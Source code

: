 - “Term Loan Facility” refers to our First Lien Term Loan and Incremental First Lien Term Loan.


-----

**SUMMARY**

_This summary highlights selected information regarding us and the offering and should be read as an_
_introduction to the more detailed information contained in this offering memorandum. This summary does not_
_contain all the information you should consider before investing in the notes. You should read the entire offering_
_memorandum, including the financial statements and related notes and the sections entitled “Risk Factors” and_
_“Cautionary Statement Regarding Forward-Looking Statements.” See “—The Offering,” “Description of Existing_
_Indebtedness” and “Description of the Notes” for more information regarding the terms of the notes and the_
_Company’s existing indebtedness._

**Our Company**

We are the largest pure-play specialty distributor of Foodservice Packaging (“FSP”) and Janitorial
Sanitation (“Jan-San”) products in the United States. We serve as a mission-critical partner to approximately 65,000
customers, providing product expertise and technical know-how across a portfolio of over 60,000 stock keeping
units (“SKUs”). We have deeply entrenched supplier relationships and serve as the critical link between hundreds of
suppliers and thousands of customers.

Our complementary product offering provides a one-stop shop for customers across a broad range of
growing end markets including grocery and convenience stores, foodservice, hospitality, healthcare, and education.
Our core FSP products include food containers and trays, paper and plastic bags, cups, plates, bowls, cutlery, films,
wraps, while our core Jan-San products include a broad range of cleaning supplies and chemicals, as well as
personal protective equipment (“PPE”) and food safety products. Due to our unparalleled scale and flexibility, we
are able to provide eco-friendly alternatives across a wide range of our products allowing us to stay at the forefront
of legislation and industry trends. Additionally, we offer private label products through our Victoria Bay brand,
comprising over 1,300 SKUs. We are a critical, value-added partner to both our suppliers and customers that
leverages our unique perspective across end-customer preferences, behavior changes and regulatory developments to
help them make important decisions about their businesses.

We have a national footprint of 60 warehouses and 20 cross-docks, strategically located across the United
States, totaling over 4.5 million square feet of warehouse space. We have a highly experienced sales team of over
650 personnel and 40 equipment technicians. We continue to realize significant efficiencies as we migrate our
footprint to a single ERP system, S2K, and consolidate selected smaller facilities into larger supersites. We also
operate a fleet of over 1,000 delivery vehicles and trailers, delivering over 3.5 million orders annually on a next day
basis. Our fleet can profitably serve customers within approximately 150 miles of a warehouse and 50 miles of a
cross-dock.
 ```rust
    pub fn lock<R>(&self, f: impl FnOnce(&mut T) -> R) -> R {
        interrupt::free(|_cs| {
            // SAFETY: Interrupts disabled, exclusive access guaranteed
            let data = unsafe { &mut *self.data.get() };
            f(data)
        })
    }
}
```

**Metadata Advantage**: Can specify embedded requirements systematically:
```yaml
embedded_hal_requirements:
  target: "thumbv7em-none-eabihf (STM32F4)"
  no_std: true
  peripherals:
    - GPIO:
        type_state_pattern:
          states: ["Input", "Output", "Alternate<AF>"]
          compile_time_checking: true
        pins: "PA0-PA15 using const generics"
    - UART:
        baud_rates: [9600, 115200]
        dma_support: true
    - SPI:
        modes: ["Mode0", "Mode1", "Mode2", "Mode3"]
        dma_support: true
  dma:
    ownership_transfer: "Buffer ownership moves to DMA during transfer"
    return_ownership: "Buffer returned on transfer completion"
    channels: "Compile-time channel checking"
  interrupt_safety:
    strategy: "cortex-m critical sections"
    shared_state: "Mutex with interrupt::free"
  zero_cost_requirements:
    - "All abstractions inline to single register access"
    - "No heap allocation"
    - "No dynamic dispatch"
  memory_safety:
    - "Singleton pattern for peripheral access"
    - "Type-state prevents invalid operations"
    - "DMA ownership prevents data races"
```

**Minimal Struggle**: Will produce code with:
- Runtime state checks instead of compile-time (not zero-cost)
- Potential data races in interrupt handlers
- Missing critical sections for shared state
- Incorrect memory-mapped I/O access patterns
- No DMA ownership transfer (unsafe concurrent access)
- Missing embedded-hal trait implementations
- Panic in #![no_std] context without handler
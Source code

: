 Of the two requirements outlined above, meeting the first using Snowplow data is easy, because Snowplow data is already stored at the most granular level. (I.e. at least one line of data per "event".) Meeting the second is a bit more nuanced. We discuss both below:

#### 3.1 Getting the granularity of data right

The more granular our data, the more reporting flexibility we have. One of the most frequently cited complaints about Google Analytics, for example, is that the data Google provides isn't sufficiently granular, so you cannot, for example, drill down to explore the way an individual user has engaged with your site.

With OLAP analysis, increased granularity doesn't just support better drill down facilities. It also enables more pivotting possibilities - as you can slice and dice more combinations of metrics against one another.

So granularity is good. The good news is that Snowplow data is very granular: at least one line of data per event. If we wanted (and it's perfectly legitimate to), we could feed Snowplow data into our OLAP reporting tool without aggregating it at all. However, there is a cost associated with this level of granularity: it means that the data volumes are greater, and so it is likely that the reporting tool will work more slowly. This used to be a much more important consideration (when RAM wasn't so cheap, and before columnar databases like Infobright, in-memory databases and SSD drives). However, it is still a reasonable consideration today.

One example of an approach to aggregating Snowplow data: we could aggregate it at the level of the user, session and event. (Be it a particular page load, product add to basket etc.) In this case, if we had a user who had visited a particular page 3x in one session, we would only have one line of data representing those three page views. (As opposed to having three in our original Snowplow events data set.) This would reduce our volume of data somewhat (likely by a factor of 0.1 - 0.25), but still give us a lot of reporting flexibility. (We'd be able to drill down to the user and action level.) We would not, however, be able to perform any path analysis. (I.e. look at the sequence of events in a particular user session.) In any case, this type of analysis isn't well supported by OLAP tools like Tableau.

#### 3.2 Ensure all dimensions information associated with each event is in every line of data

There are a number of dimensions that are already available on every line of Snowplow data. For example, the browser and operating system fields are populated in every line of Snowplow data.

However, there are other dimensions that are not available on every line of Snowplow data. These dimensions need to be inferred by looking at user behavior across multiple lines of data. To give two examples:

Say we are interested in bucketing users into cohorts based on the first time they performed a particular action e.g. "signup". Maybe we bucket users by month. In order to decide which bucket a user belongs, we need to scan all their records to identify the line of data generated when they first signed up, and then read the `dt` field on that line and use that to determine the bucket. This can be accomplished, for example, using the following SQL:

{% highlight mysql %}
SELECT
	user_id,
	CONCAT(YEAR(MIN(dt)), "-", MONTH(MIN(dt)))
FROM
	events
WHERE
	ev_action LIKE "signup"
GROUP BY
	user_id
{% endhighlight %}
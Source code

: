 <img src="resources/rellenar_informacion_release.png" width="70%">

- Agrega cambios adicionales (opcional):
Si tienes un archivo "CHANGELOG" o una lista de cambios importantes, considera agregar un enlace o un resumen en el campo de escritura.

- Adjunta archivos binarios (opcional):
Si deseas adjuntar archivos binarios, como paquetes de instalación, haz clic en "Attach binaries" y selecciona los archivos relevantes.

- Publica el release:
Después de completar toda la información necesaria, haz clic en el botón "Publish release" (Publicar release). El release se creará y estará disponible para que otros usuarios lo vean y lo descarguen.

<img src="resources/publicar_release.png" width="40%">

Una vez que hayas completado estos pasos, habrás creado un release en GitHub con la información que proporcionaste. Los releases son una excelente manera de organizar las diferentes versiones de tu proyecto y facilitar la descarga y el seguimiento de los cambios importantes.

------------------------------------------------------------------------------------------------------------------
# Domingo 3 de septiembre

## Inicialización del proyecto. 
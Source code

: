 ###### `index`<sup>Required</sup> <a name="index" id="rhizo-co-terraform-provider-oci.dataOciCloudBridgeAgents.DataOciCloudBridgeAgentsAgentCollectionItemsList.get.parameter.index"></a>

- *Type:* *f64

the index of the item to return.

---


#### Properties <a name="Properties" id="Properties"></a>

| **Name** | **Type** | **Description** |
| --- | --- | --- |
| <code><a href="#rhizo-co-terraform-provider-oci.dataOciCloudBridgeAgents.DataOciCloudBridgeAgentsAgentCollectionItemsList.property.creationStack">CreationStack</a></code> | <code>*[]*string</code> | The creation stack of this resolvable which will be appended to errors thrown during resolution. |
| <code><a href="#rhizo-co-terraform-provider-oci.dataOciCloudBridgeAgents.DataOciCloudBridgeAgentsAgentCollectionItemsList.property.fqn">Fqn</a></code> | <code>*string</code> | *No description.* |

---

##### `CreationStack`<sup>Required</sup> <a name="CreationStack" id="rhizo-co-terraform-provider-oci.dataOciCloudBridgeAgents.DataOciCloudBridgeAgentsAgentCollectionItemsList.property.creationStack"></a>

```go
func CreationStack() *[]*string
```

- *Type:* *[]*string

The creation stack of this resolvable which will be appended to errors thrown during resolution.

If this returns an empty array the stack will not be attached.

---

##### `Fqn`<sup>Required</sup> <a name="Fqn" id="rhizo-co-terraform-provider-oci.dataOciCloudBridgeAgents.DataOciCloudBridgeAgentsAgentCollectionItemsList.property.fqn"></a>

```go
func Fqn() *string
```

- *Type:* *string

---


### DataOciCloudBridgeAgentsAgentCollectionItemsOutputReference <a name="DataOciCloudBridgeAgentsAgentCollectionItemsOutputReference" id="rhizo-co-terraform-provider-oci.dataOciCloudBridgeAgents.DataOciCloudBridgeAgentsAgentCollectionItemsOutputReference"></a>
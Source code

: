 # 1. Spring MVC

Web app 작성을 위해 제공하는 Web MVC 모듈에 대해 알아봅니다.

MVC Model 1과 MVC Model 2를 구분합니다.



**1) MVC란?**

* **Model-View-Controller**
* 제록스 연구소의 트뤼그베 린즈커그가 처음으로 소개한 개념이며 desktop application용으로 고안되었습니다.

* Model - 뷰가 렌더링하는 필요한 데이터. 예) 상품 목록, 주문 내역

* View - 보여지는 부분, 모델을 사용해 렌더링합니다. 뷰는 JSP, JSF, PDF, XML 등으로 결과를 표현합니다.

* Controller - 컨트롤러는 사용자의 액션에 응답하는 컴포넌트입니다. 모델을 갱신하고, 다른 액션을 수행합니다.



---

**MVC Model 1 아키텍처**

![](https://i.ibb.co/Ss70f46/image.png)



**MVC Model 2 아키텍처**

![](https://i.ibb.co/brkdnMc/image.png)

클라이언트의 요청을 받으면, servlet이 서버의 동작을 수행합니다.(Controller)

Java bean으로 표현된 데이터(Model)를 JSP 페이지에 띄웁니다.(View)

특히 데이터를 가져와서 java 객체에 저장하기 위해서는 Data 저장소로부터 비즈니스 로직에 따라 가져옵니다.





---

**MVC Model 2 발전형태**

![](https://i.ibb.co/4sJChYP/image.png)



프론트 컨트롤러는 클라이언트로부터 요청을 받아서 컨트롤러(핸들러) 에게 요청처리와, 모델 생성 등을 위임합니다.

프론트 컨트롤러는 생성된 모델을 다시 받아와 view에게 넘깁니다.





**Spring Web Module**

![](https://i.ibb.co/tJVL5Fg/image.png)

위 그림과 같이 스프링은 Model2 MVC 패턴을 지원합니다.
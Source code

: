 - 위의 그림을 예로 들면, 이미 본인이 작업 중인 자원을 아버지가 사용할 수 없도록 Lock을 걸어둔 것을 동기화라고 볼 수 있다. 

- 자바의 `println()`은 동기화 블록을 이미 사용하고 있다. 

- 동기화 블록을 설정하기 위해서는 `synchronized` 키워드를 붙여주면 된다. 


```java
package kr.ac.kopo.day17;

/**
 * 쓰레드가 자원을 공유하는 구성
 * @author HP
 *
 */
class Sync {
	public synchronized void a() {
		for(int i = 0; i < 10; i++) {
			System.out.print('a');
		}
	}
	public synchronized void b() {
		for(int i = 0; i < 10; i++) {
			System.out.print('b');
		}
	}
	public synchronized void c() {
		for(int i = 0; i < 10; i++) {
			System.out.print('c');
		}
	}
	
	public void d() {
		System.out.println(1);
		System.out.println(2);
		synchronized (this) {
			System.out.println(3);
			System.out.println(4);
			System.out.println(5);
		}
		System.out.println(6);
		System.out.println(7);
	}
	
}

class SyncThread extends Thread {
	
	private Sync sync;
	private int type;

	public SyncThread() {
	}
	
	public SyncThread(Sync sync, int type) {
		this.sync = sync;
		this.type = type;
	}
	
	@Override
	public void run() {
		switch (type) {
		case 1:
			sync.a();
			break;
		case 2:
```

* [ABOUT THIS TASK]: Reproduce, exactly and only, the lines running from the one with "Model 2 발전형태**" to the end of the listing above.

* [THE ANSWER]:
**MVC Model 2 발전형태**

![](https://i.ibb.co/4sJChYP/image.png)



프론트 컨트롤러는 클라이언트로부터 요청을 받아서 컨트롤러(핸들러) 에게 요청처리와, 모델 생성 등을 위임합니다.

프론트 컨트롤러는 생성된 모델을 다시 받아와 view에게 넘깁니다.





**Spring Web Module**

![](https://i.ibb.co/tJVL5Fg/image.png)

위 그림과 같이 스프링은 Model2 MVC 패턴을 지원합니다.
Source code

: - 위의 그림을 예로 들면, 이미 본인이 작업 중인 자원을 아버지가 사용할 수 없도록 Lock을 걸어둔 것을 동기화라고 볼 수 있다. 

- 자바의 `println()`은 동기화 블록을 이미 사용하고 있다. 

- 동기화 블록을 설정하기 위해서는 `synchronized` 키워드를 붙여주면 된다. 


```java
package kr.ac.kopo.day17;

/**
 * 쓰레드가 자원을 공유하는 구성
 * @author HP
 *
 */
class Sync {
	public synchronized void a() {
		for(int i = 0; i < 10; i++) {
			System.out.print('a');
		}
	}
	public synchronized void b() {
		for(int i = 0; i < 10; i++) {
			System.out.print('b');
		}
	}
	public synchronized void c() {
		for(int i = 0; i < 10; i++) {
			System.out.print('c');
		}
	}
	
	public void d() {
		System.out.println(1);
		System.out.println(2);
		synchronized (this) {
			System.out.println(3);
			System.out.println(4);
			System.out.println(5);
		}
		System.out.println(6);
		System.out.println(7);
	}
	
}

class SyncThread extends Thread {
	
	private Sync sync;
	private int type;

	public SyncThread() {
	}
	
	public SyncThread(Sync sync, int type) {
		this.sync = sync;
		this.type = type;
	}
	
	@Override
	public void run() {
		switch (type) {
		case 1:
			sync.a();
			break;
		case 2:
```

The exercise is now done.